President Joe Biden may end as early as this spring a pandemic-era tool that has led to the deportation of hundreds of thousands of migrants, even as southern border crossings show little signs of slowing down in the new year.
A memo obtained by the Washington Free Beacon instructs senior Department of Homeland Security officials to prepare for the possibility of Title 42's repeal by April 1. Title 42 is a federal provision that allows the Centers for Disease Control and Prevention to order the deportation of immigrants who may carry "a serious danger of introduction of [a communicable disease]"—it has been responsible for the immediate deportation of over 900,000 migrants since Biden took office.
The preparation for the repeal of Title 42 comes as governors and mayors around the United States begin loosening COVID-19 restrictions, including mask and vaccine mandates. Left-wing activist groups, such as the American Civil Liberties Union, have called on Biden to end the program, calling it inhumane and a violation of international law. Immigration hawks, however, call Title 42 a critical tool for discouraging migration.
When asked about the potential of the policy's repeal in April, a DHS spokesman did not deny the possibility and said the agency defers to "public health experts on decisions related to" the policy.
"The Department of Homeland Security continues to process individuals in accordance with the Centers for Disease Control and Prevention's (CDC) Title 42 Order. As part of the United States' COVID-19 mitigation efforts, DHS continues to expel single adults and families encountered at the Southwest border," a spokesman told the Free Beacon in a statement.
Border Patrol and other immigration-related law enforcement agents arrested more than 75,000 migrants at the southern border in January, an increase of 6 percent from December.
Critics of the Biden administration, as well as current and former DHS and Customs and Border Protection officials, have said that Biden's exemptions to Title 42—which include children, most family units, and any migrants who say they fear persecution in their home country—have already rendered useless much of the policy's effectiveness in discouraging migration to the southern border.
"We were already letting in tens of thousands of single men anyway," one senior DHS official told the Free Beacon on the condition of anonymity, referring to the high number of Title 42 exemptions granted by DHS. "So it's nice that the Biden administration is making 'open borders' official."
The official said discussions about the end of the policy have been circulating within the agency for months.
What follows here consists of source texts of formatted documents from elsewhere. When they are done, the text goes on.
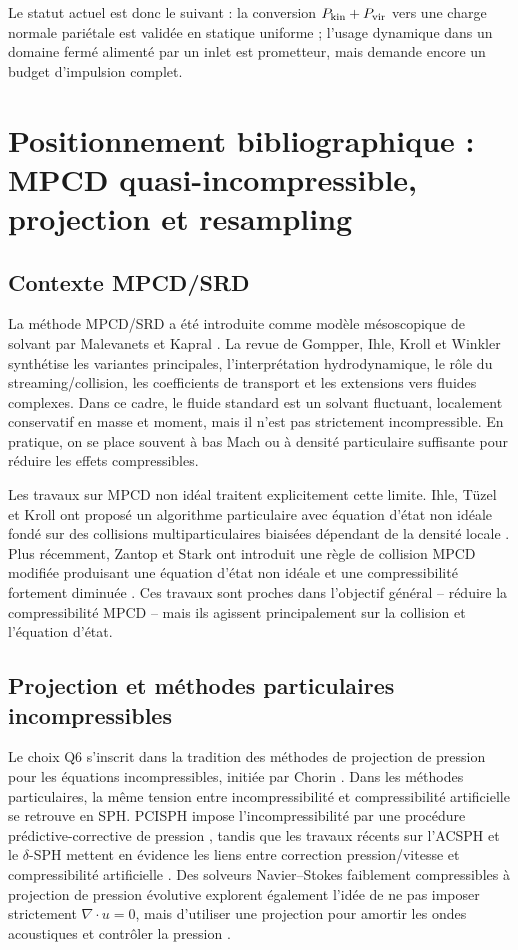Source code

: \documentclass[11pt,a4paper]{article}
\begin{document}
Le statut actuel est donc le suivant : la conversion \(P_{\rm kin}+P_{\rm vir}\) vers une charge normale pariétale est validée en statique uniforme ; l'usage dynamique dans un domaine fermé alimenté par un inlet est prometteur, mais demande encore un budget d'impulsion complet.

\section{Positionnement bibliographique : MPCD quasi-incompressible, projection et resampling}

\subsection{Contexte MPCD/SRD}

La méthode MPCD/SRD a été introduite comme modèle mésoscopique de solvant par Malevanets et Kapral \cite{MalevanetsKapral1999}. La revue de Gompper, Ihle, Kroll et Winkler \cite{GompperIhleKrollWinkler2009} synthétise les variantes principales, l'interprétation hydrodynamique, le rôle du streaming/collision, les coefficients de transport et les extensions vers fluides complexes. Dans ce cadre, le fluide standard est un solvant fluctuant, localement conservatif en masse et moment, mais il n'est pas strictement incompressible. En pratique, on se place souvent à bas Mach ou à densité particulaire suffisante pour réduire les effets compressibles.

Les travaux sur MPCD non idéal traitent explicitement cette limite. Ihle, Tüzel et Kroll ont proposé un algorithme particulaire avec équation d'état non idéale fondé sur des collisions multiparticulaires biaisées dépendant de la densité locale \cite{IhleTuzelKroll2006}. Plus récemment, Zantop et Stark ont introduit une règle de collision MPCD modifiée produisant une équation d'état non idéale et une compressibilité fortement diminuée \cite{ZantopStark2021a,ZantopStark2021b}. Ces travaux sont proches dans l'objectif général -- réduire la compressibilité MPCD -- mais ils agissent principalement sur la collision et l'équation d'état.

\subsection{Projection et méthodes particulaires incompressibles}

Le choix Q6 s'inscrit dans la tradition des méthodes de projection de pression pour les équations incompressibles, initiée par Chorin \cite{Chorin1968}. Dans les méthodes particulaires, la même tension entre incompressibilité et compressibilité artificielle se retrouve en SPH. PCISPH impose l'incompressibilité par une procédure prédictive-corrective de pression \cite{SolenthalerPajarola2009}, tandis que les travaux récents sur l'ACSPH et le \(\delta\)-SPH mettent en évidence les liens entre correction pression/vitesse et compressibilité artificielle \cite{DeCourcy2024}. Des solveurs Navier--Stokes faiblement compressibles à projection de pression évolutive explorent également l'idée de ne pas imposer strictement \(\nabla\cdot u=0\), mais d'utiliser une projection pour amortir les ondes acoustiques et contrôler la pression \cite{Yang2021}.
\end{document}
The agency also announced that its staff would be expected to begin working in-person at the end of March, according to the official.
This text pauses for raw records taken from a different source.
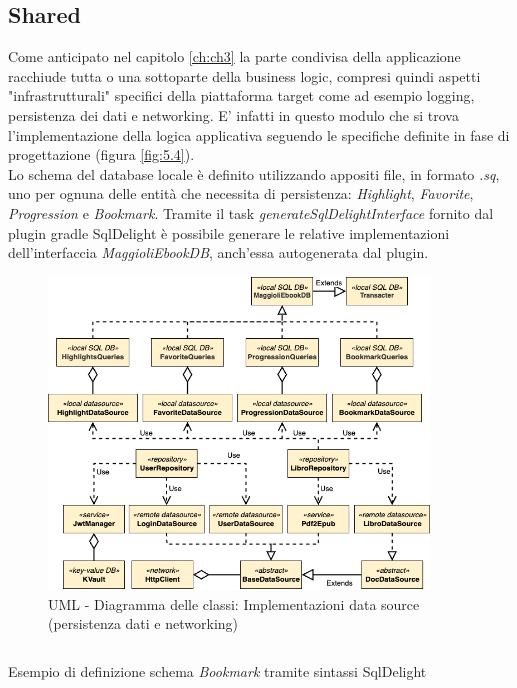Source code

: \subsection{Shared}
Come anticipato nel capitolo \ref{ch:ch3} la parte condivisa della applicazione racchiude tutta o una sottoparte della business logic, compresi quindi aspetti "infrastrutturali" specifici della piattaforma target come ad esempio logging, persistenza dei dati e networking. E' infatti in questo modulo che si trova l'implementazione della logica applicativa seguendo le specifiche definite in fase di progettazione (figura \ref{fig:5.4}).\\
Lo schema del database locale è definito utilizzando appositi file, in formato \textit{.sq}, uno per ognuna delle entità che necessita di persistenza: \textit{Highlight}, \textit{Favorite}, \textit{Progression} e \textit{Bookmark}. Tramite il task \textit{generateSqlDelightInterface} fornito dal plugin gradle SqlDelight è possibile generare le relative implementazioni dell'interfaccia \textit{MaggioliEbookDB}, anch'essa autogenerata dal plugin. 

\begin{figure}[H]
\centering
\includegraphics[width=0.9\textwidth]{img/tesi-26-shareduml.drawio.png}
\caption{UML - Diagramma delle classi: Implementazioni data source (persistenza dati e networking)}
\end{figure}

\begin{listing}[H]
\inputminted{sql}{code/5-sqldelight}
\caption{Esempio di definizione schema \textit{Bookmark} tramite sintassi SqlDelight}
\end{listing}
DHS secretary Alejandro Mayorkas first called for ending Title 42 in a memo last summer, saying the tool is unnecessary to control the spread of COVID-19. The CDC extended the use of Title 42 earlier this month, arguing that the "surge in cases and hospitalizations since December due to the highly transmissible Omicron variant" necessitated the continuation of the policy.
Border Patrol arrested roughly 1.6 million migrants in the 2021 fiscal year, more than any year on record. Migrant encounters totaled more than 2 million.